**EXERCISE PROMPT**
Check each line of the listing for the word "tilde" and report the ones that have it.

**EXERCISE INPUTS**
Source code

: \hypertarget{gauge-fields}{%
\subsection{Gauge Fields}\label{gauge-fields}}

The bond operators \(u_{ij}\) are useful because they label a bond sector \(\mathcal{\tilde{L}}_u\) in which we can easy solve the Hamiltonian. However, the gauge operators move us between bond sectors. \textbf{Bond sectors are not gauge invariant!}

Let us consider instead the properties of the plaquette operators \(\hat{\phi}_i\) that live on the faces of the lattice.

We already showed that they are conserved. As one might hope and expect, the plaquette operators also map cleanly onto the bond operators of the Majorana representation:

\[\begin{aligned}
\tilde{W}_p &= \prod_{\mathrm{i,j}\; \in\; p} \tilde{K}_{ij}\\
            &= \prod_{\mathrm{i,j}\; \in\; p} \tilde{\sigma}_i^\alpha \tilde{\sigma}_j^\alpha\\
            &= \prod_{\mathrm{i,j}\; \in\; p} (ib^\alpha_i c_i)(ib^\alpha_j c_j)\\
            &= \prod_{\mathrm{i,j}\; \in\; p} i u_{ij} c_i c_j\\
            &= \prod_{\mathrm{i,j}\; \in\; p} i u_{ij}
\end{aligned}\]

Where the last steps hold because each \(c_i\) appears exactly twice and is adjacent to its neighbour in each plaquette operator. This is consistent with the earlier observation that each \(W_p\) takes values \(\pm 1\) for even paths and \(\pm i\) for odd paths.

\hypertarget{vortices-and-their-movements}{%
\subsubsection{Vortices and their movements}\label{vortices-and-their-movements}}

* * *

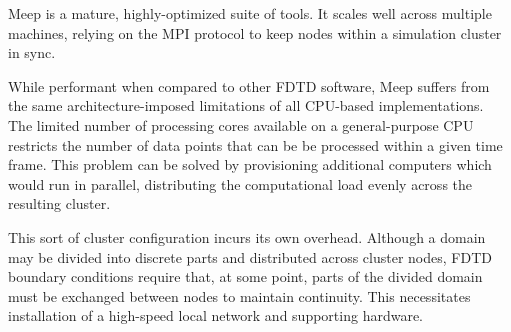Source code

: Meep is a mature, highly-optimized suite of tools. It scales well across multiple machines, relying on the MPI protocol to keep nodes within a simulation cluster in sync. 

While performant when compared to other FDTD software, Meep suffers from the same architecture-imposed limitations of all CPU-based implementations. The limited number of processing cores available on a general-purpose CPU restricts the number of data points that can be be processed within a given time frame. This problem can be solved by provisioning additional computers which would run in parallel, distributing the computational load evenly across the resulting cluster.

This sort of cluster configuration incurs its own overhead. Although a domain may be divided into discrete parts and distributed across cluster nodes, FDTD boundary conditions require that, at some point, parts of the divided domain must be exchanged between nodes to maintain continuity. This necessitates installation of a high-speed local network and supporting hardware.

**TASK RESULT**
The bond operators \(u_{ij}\) are useful because they label a bond sector \(\mathcal{\tilde{L}}_u\) in which we can easy solve the Hamiltonian. However, the gauge operators move us between bond sectors. \textbf{Bond sectors are not gauge invariant!}
\tilde{W}_p &= \prod_{\mathrm{i,j}\; \in\; p} \tilde{K}_{ij}\\
            &= \prod_{\mathrm{i,j}\; \in\; p} \tilde{\sigma}_i^\alpha \tilde{\sigma}_j^\alpha\\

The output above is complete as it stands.